Quando era miúdo proliferavam entre os meus contemporâneos o interessante hábito de mantermos acaloradas e intermináveis discussões sobre quem eram os melhores nos mais diversos panoramas da vida política, artística e desportiva. Quem tinha mais carisma: Fidel Castro, Kadhafi ou Thomas Sankara? Quem Cantava mais: Roberto Carlos ou Júlio Iglésias? Os Kiezos ou os Jovens do Prenda? Quem jogava mais: Maradona ou Pelé? Zico ou Platini? Ndunguidi ou Jesus? Quem era melhor artilheiro: Paolo Rossi, Rummenigge ou Van Basten? Quem defendia mais: Napoleão do 1º de Agosto ou Carnaval do Mambroa? Schumacher da RFA ou Dasaev da URSS? Dino Zoff da Itália ou Valdir Peres do Brasil? Quem pilotava melhor: Nelson Piquet, Ayrton Senna ou Alain Prost?

Os concorridos e inflamados debates «parlamentares» decorriam nos pátios das escolas, nas nossas ruas e noutros espaços improvisados. Mas nem todos os fãs dos ídolos em confronto intervinham nas acesas discussões. Delegavam esta importante tarefa aos kotas e aos miúdos que detinham importantes informações sobre os feitos de cada um dos ídolos em conflito. Eram uma espécie de nossos «deputados» que ganharam esse privilegiado estatuto por serem pessoas que já ouviam a BBC, liam a Bola e os jornais e revistas imperialistas, sabiam tudo o que era preciso saber sobre as grandes personalidades mundiais, sobre as copas de 78 (Argentina), 82 (Espanha) e 86 (México) e sobre os euros de 80 (Itália), 84 (França) e 88 (RFA). Por isso, o numeroso aglomerado de fãs limitava-se a escutar atentamente os «deputados» que, com brilhante eloquência, se esforçavam por expor convincentemente os grandes feitos de cada um dos ídolos em confronto.

Aquelas memoráveis e renhidas discussões deram-me algumas lições de tolerância e ajudaram-me a educar a forma como passei a ver os compatriotas que não comungam das minhas convicções políticas, ideológicas, religiosas e culturais nem partilham da minha forma de ser angolano, de pensar o País e de viver a angolanidade.

Primeira lição: É uma perigosa fantasia desejar que todos os angolanos admirem apenas os nossos ídolos, militem apenas no nosso partido, sigam apenas a nossa opinião e só comunguem das nossas crenças. Porque com as intermináveis e renhidas discussões da minha infância aprendi que por mais que os ferrenhos adeptos de Maradona achassem que não havia neste e noutro mundo jogador ao nível do seu ídolo e por mais que gastassem energias a tentarem convencer os outros adeptos a venerarem o astro argentino, a grande verdade é que havia muita gente que considerava Pelé como uma bênção de Deus e um prodígio inigualável. Por isso, não compreendiam como era possível existir pessoas que venerassem Maradona e não eram capazes de se renderem ao génio do brasileiro.
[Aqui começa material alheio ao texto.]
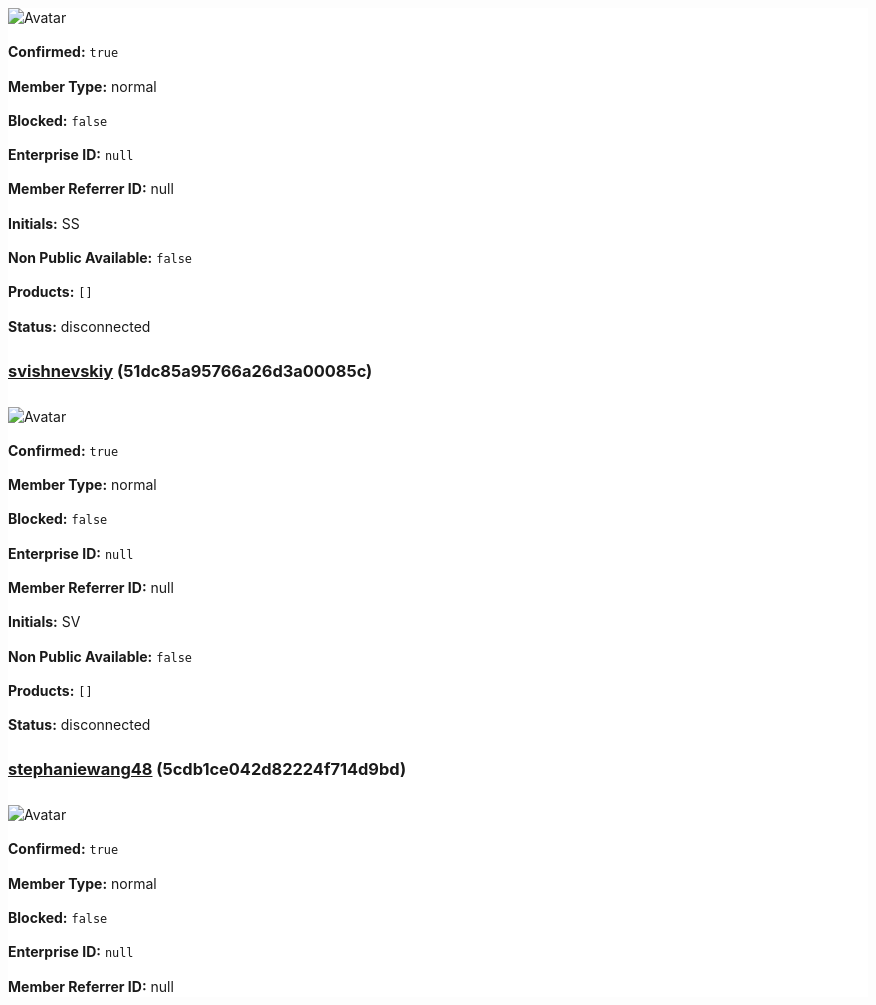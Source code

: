 ![](https://trello-members.s3.amazonaws.com/5a2ef95472adea9ef3b10444/9b675a4d1ada00df68280f2724978569/170.png "Avatar")

**Confirmed:** `true`

**Member Type:** normal

**Blocked:** `false`

**Enterprise ID:** `null`

**Member Referrer ID:** null

**Initials:** SS

**Non Public Available:** `false`

**Products:** `[]`

**Status:** disconnected

### [svishnevskiy](https://trello.com/svishnevskiy "Stanislav Vishnevskiy") (51dc85a95766a26d3a00085c)
### 

![](https://trello-members.s3.amazonaws.com/51dc85a95766a26d3a00085c/de269ce0030f376288efa34670699e53/170.png "Avatar")

**Confirmed:** `true`

**Member Type:** normal

**Blocked:** `false`

**Enterprise ID:** `null`

**Member Referrer ID:** null

**Initials:** SV

**Non Public Available:** `false`

**Products:** `[]`

**Status:** disconnected

### [stephaniewang48](https://trello.com/stephaniewang48 "Stephanie Wang") (5cdb1ce042d82224f714d9bd)
### 

![](null/170.png "Avatar")

**Confirmed:** `true`

**Member Type:** normal

**Blocked:** `false`

**Enterprise ID:** `null`

**Member Referrer ID:** null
Segunda lição: Aqueles que admiram outros ídolos, escolhem outros partidos, opinam de forma diferente e comungam de outras crenças, têm o direito de livremente viverem as suas escolhas sem perderem o respeito dos outros, sem terem medo de perseguições e de serem excluídos do convívio nacional. Assim, os ferrenhos adeptos de Roberto Carlos, em vez de desprezarem e ridicularizarem as opções e as crenças dos fãs do cantor espanhol, deviam esforçar-se por compreender que os que achavam Júlio Iglésias o maior cantor do mundo não eram pessoas anormais e musicalmente incultas nem foram enganadas por qualquer propaganda barata. Escolheram o romântico espanhol seguindo os sagrados ditames das suas consciências. E como disse o Papa João Paulo II: «todos devem respeitar a consciência de cada um e não procurar impor a ninguém a própria «verdade», permanecendo íntegro o direito de a professar, sem que, por isso, seja desprezado quem pensa de outro modo».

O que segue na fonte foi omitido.